**TASK DESCRIPTION**
Transcribe the data that follows, exactly and in full.

**EXTRACTED MATERIAL**
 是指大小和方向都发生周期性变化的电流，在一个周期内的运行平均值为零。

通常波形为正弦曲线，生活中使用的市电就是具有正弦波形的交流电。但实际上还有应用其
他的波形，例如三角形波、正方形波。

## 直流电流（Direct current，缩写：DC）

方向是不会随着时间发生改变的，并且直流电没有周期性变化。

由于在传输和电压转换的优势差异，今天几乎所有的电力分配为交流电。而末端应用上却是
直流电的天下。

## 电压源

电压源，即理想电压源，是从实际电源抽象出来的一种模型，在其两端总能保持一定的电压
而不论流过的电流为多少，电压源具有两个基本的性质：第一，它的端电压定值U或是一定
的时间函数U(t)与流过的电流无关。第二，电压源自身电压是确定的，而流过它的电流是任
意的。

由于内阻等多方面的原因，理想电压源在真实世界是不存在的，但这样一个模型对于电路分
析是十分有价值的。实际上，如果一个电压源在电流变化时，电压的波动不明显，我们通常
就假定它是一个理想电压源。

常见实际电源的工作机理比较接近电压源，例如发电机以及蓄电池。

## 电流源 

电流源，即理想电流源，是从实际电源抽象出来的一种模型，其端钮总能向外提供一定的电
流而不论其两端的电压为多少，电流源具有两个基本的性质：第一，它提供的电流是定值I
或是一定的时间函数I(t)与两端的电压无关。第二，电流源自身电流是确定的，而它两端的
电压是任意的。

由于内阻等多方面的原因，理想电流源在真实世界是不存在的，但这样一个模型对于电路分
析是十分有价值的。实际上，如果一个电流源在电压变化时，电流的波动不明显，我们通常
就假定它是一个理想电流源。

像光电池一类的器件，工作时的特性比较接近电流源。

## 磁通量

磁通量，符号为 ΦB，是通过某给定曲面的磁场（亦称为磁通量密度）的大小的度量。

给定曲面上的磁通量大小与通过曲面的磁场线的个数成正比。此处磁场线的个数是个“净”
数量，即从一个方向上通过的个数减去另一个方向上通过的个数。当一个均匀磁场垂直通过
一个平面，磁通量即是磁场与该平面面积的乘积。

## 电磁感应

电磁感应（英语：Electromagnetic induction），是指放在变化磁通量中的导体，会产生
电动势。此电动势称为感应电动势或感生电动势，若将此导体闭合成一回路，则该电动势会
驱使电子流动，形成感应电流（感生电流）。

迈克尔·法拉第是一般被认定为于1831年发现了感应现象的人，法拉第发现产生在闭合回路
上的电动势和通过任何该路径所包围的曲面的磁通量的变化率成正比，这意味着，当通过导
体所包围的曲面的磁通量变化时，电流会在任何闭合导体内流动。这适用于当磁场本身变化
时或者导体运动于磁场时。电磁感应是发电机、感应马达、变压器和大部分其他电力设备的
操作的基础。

**WRITTEN SOLUTION**
 是指大小和方向都发生周期性变化的电流，在一个周期内的运行平均值为零。

通常波形为正弦曲线，生活中使用的市电就是具有正弦波形的交流电。但实际上还有应用其
他的波形，例如三角形波、正方形波。

## 直流电流（Direct current，缩写：DC）

方向是不会随着时间发生改变的，并且直流电没有周期性变化。

由于在传输和电压转换的优势差异，今天几乎所有的电力分配为交流电。而末端应用上却是
直流电的天下。

## 电压源

电压源，即理想电压源，是从实际电源抽象出来的一种模型，在其两端总能保持一定的电压
而不论流过的电流为多少，电压源具有两个基本的性质：第一，它的端电压定值U或是一定
的时间函数U(t)与流过的电流无关。第二，电压源自身电压是确定的，而流过它的电流是任
意的。

由于内阻等多方面的原因，理想电压源在真实世界是不存在的，但这样一个模型对于电路分
析是十分有价值的。实际上，如果一个电压源在电流变化时，电压的波动不明显，我们通常
就假定它是一个理想电压源。

常见实际电源的工作机理比较接近电压源，例如发电机以及蓄电池。

## 电流源 

电流源，即理想电流源，是从实际电源抽象出来的一种模型，其端钮总能向外提供一定的电
流而不论其两端的电压为多少，电流源具有两个基本的性质：第一，它提供的电流是定值I
或是一定的时间函数I(t)与两端的电压无关。第二，电流源自身电流是确定的，而它两端的
电压是任意的。

由于内阻等多方面的原因，理想电流源在真实世界是不存在的，但这样一个模型对于电路分
析是十分有价值的。实际上，如果一个电流源在电压变化时，电流的波动不明显，我们通常
就假定它是一个理想电流源。

像光电池一类的器件，工作时的特性比较接近电流源。

## 磁通量

磁通量，符号为 ΦB，是通过某给定曲面的磁场（亦称为磁通量密度）的大小的度量。

给定曲面上的磁通量大小与通过曲面的磁场线的个数成正比。此处磁场线的个数是个“净”
数量，即从一个方向上通过的个数减去另一个方向上通过的个数。当一个均匀磁场垂直通过
一个平面，磁通量即是磁场与该平面面积的乘积。

## 电磁感应

电磁感应（英语：Electromagnetic induction），是指放在变化磁通量中的导体，会产生
电动势。此电动势称为感应电动势或感生电动势，若将此导体闭合成一回路，则该电动势会
驱使电子流动，形成感应电流（感生电流）。

迈克尔·法拉第是一般被认定为于1831年发现了感应现象的人，法拉第发现产生在闭合回路
上的电动势和通过任何该路径所包围的曲面的磁通量的变化率成正比，这意味着，当通过导
体所包围的曲面的磁通量变化时，电流会在任何闭合导体内流动。这适用于当磁场本身变化
时或者导体运动于磁场时。电磁感应是发电机、感应马达、变压器和大部分其他电力设备的
操作的基础。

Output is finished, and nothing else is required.